INSTRUCTIONS FOR THE TASK
Please print out the entries below unchanged and skip the images.

TASK INPUT
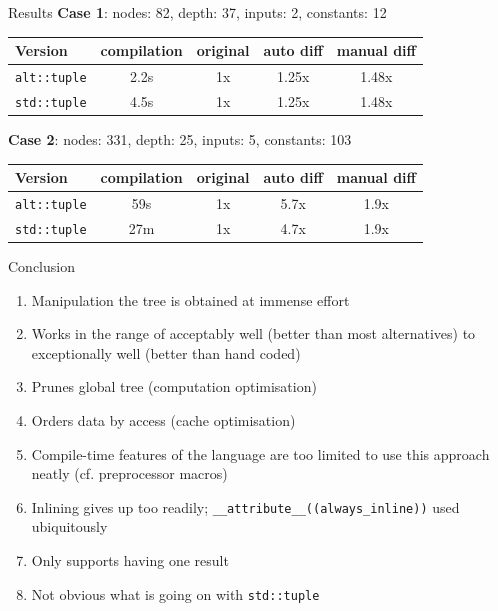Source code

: \documentclass[xcolor=dvipsnames]{beamer}
\begin{document}
\begin{frame}[fragile]{Results}
\textbf{Case 1}: nodes: 82, depth: 37, inputs: 2, constants: 12
\begin{table}
\begin{tabular}{l | c | c | c | c }
Version & compilation & original & auto diff & manual diff \\
\hline \hline
\texttt{alt::tuple} & 2.2s & 1x & 1.25x & 1.48x \\
\texttt{std::tuple} & 4.5s & 1x & 1.25x & 1.48x \\
\end{tabular}
\end{table}
\vspace{10mm}
\textbf{Case 2}: nodes: 331, depth: 25, inputs: 5, constants: 103
\begin{table}
\begin{tabular}{l | c | c | c | c }
Version & compilation & original & auto diff & manual diff \\
\hline \hline
\texttt{alt::tuple} & 59s & 1x & 5.7x & 1.9x \\
\texttt{std::tuple} & 27m & 1x & 4.7x & 1.9x \\
\end{tabular}
\end{table}
\end{frame}


\begin{frame}[fragile]{Conclusion}
  \begin{enumerate}
  \item Manipulation the tree is obtained at immense effort \vspace{3mm}
  \item Works in the range of acceptably well (better than most alternatives) to exceptionally well (better than hand coded) \vspace{3mm}
  \item Prunes global tree (computation optimisation) \vspace{3mm}
  \item Orders data by access (cache optimisation) \vspace{3mm}
  \item Compile-time features of the language are too limited to use this approach neatly (cf. preprocessor macros) \vspace{3mm}
  \item Inlining gives up too readily; \verb$__attribute__((always_inline))$ used ubiquitously \vspace{3mm}
  \item Only supports having one result \vspace{3mm}
  \item Not obvious what is going on with \verb$std::tuple$ \vspace{3mm}
  \end{enumerate}
\end{frame}
\end{document}
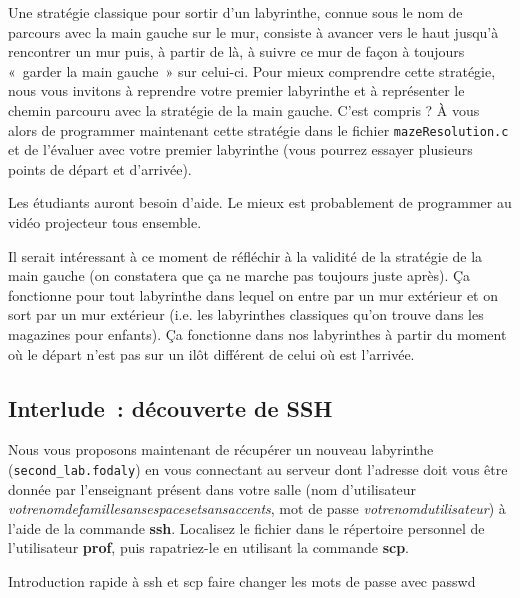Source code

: \documentclass[a4paper]{article}
\newenvironment{enseignants}[1]{\noindent\color{blue}{\bf #1}}{}
\begin{document}
Une stratégie classique pour sortir d’un labyrinthe, connue sous le nom de parcours avec la main gauche sur le mur, consiste à avancer vers le haut jusqu'à rencontrer un mur puis, à partir de là, à suivre ce mur de façon à toujours «~garder la main gauche~» sur celui-ci. %
Pour mieux comprendre cette stratégie, nous vous invitons à reprendre votre premier labyrinthe et à représenter le chemin parcouru avec la stratégie de la main gauche. C’est compris ? \`A vous alors de programmer maintenant cette stratégie dans le fichier \texttt{mazeResolution.c} et de l’évaluer avec votre premier labyrinthe (vous pourrez essayer plusieurs points de départ et d'arrivée).

\begin{enseignants}{De l'aide~:}
Les étudiants auront besoin d'aide. Le mieux est probablement de programmer au vidéo projecteur tous ensemble.
\end{enseignants}

\begin{enseignants}{Réflexion à avoir avec les étudiants une fois l'implantation de la stratégie de la main gauche terminée~:}
Il serait intéressant à ce moment de réfléchir à la validité de la stratégie de la main gauche (on constatera que ça ne marche pas toujours juste après). Ça fonctionne pour tout labyrinthe dans lequel on entre par un mur extérieur et on sort par un mur extérieur (i.e. les labyrinthes classiques qu'on trouve dans les magazines pour enfants). Ça fonctionne dans nos labyrinthes à partir du moment où le départ n'est pas sur un ilôt différent de celui où est l'arrivée.
\end{enseignants}

\subsection{Interlude~: découverte de SSH}

Nous vous proposons maintenant de récupérer un nouveau labyrinthe (\verb|second_lab.fodaly|) en vous connectant au serveur dont l'adresse doit vous être donnée par l'enseignant présent dans votre salle (nom d'utilisateur \textit{votrenomdefamillesansespacesetsansaccents}, mot de passe \textit{votrenomdutilisateur}) à l'aide de la commande \textbf{ssh}.
Localisez le fichier dans le répertoire personnel de l'utilisateur \textbf{prof}, puis rapatriez-le en utilisant la commande \textbf{scp}.

\begin{enseignants}{SSH~:}
  Introduction rapide à ssh et scp
  faire changer les mots de passe avec passwd
\end{enseignants}
\end{document}
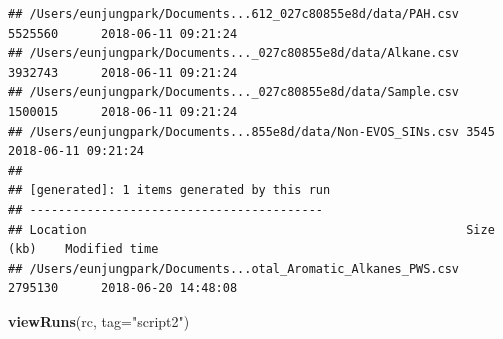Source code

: \documentclass[]{article}
\newenvironment{Shaded}{\begin{snugshade}}{\end{snugshade}}
\newcommand{\DataTypeTok}[1]{\textcolor[rgb]{0.13,0.29,0.53}{#1}}
\newcommand{\KeywordTok}[1]{\textcolor[rgb]{0.13,0.29,0.53}{\textbf{#1}}}
\newcommand{\NormalTok}[1]{#1}
\newcommand{\StringTok}[1]{\textcolor[rgb]{0.31,0.60,0.02}{#1}}
\begin{document}
\begin{verbatim}
## /Users/eunjungpark/Documents...612_027c80855e8d/data/PAH.csv 5525560      2018-06-11 09:21:24
## /Users/eunjungpark/Documents..._027c80855e8d/data/Alkane.csv 3932743      2018-06-11 09:21:24
## /Users/eunjungpark/Documents..._027c80855e8d/data/Sample.csv 1500015      2018-06-11 09:21:24
## /Users/eunjungpark/Documents...855e8d/data/Non-EVOS_SINs.csv 3545         2018-06-11 09:21:24
## 
## [generated]: 1 items generated by this run
## -----------------------------------------
## Location                                                     Size (kb)    Modified time      
## /Users/eunjungpark/Documents...otal_Aromatic_Alkanes_PWS.csv 2795130      2018-06-20 14:48:08
\end{verbatim}

\begin{Shaded}
\begin{Highlighting}[]
\KeywordTok{viewRuns}\NormalTok{(rc, }\DataTypeTok{tag=}\StringTok{"script2"}\NormalTok{)}
\end{Highlighting}
\end{Shaded}
\end{document}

SOLUTION FOR THIS PROBLEM
Source code

: \documentclass[xcolor=dvipsnames]{beamer}
\begin{document}
\begin{frame}[fragile]{Results}
\textbf{Case 1}: nodes: 82, depth: 37, inputs: 2, constants: 12
\begin{table}
\begin{tabular}{l | c | c | c | c }
Version & compilation & original & auto diff & manual diff \\
\hline \hline
\texttt{alt::tuple} & 2.2s & 1x & 1.25x & 1.48x \\
\texttt{std::tuple} & 4.5s & 1x & 1.25x & 1.48x \\
\end{tabular}
\end{table}
\vspace{10mm}
\textbf{Case 2}: nodes: 331, depth: 25, inputs: 5, constants: 103
\begin{table}
\begin{tabular}{l | c | c | c | c }
Version & compilation & original & auto diff & manual diff \\
\hline \hline
\texttt{alt::tuple} & 59s & 1x & 5.7x & 1.9x \\
\texttt{std::tuple} & 27m & 1x & 4.7x & 1.9x \\
\end{tabular}
\end{table}
\end{frame}


\begin{frame}[fragile]{Conclusion}
  \begin{enumerate}
  \item Manipulation the tree is obtained at immense effort \vspace{3mm}
  \item Works in the range of acceptably well (better than most alternatives) to exceptionally well (better than hand coded) \vspace{3mm}
  \item Prunes global tree (computation optimisation) \vspace{3mm}
  \item Orders data by access (cache optimisation) \vspace{3mm}
  \item Compile-time features of the language are too limited to use this approach neatly (cf. preprocessor macros) \vspace{3mm}
  \item Inlining gives up too readily; \verb$__attribute__((always_inline))$ used ubiquitously \vspace{3mm}
  \item Only supports having one result \vspace{3mm}
  \item Not obvious what is going on with \verb$std::tuple$ \vspace{3mm}
  \end{enumerate}
\end{frame}
\end{document}
Source code

: \documentclass[a4paper]{article}
\newenvironment{enseignants}[1]{\noindent\color{blue}{\bf #1}}{}
\begin{document}
Une stratégie classique pour sortir d’un labyrinthe, connue sous le nom de parcours avec la main gauche sur le mur, consiste à avancer vers le haut jusqu'à rencontrer un mur puis, à partir de là, à suivre ce mur de façon à toujours «~garder la main gauche~» sur celui-ci. %
Pour mieux comprendre cette stratégie, nous vous invitons à reprendre votre premier labyrinthe et à représenter le chemin parcouru avec la stratégie de la main gauche. C’est compris ? \`A vous alors de programmer maintenant cette stratégie dans le fichier \texttt{mazeResolution.c} et de l’évaluer avec votre premier labyrinthe (vous pourrez essayer plusieurs points de départ et d'arrivée).

\begin{enseignants}{De l'aide~:}
Les étudiants auront besoin d'aide. Le mieux est probablement de programmer au vidéo projecteur tous ensemble.
\end{enseignants}

\begin{enseignants}{Réflexion à avoir avec les étudiants une fois l'implantation de la stratégie de la main gauche terminée~:}
Il serait intéressant à ce moment de réfléchir à la validité de la stratégie de la main gauche (on constatera que ça ne marche pas toujours juste après). Ça fonctionne pour tout labyrinthe dans lequel on entre par un mur extérieur et on sort par un mur extérieur (i.e. les labyrinthes classiques qu'on trouve dans les magazines pour enfants). Ça fonctionne dans nos labyrinthes à partir du moment où le départ n'est pas sur un ilôt différent de celui où est l'arrivée.
\end{enseignants}

\subsection{Interlude~: découverte de SSH}

Nous vous proposons maintenant de récupérer un nouveau labyrinthe (\verb|second_lab.fodaly|) en vous connectant au serveur dont l'adresse doit vous être donnée par l'enseignant présent dans votre salle (nom d'utilisateur \textit{votrenomdefamillesansespacesetsansaccents}, mot de passe \textit{votrenomdutilisateur}) à l'aide de la commande \textbf{ssh}.
Localisez le fichier dans le répertoire personnel de l'utilisateur \textbf{prof}, puis rapatriez-le en utilisant la commande \textbf{scp}.

\begin{enseignants}{SSH~:}
  Introduction rapide à ssh et scp
  faire changer les mots de passe avec passwd
\end{enseignants}
\end{document}
Source code

: \documentclass[]{article}
\newenvironment{Shaded}{\begin{snugshade}}{\end{snugshade}}
\newcommand{\DataTypeTok}[1]{\textcolor[rgb]{0.13,0.29,0.53}{#1}}
\newcommand{\KeywordTok}[1]{\textcolor[rgb]{0.13,0.29,0.53}{\textbf{#1}}}
\newcommand{\NormalTok}[1]{#1}
\newcommand{\StringTok}[1]{\textcolor[rgb]{0.31,0.60,0.02}{#1}}
\begin{document}
\begin{verbatim}
## /Users/eunjungpark/Documents...612_027c80855e8d/data/PAH.csv 5525560      2018-06-11 09:21:24
## /Users/eunjungpark/Documents..._027c80855e8d/data/Alkane.csv 3932743      2018-06-11 09:21:24
## /Users/eunjungpark/Documents..._027c80855e8d/data/Sample.csv 1500015      2018-06-11 09:21:24
## /Users/eunjungpark/Documents...855e8d/data/Non-EVOS_SINs.csv 3545         2018-06-11 09:21:24
## 
## [generated]: 1 items generated by this run
## -----------------------------------------
## Location                                                     Size (kb)    Modified time      
## /Users/eunjungpark/Documents...otal_Aromatic_Alkanes_PWS.csv 2795130      2018-06-20 14:48:08
\end{verbatim}

\begin{Shaded}
\begin{Highlighting}[]
\KeywordTok{viewRuns}\NormalTok{(rc, }\DataTypeTok{tag=}\StringTok{"script2"}\NormalTok{)}
\end{Highlighting}
\end{Shaded}
\end{document}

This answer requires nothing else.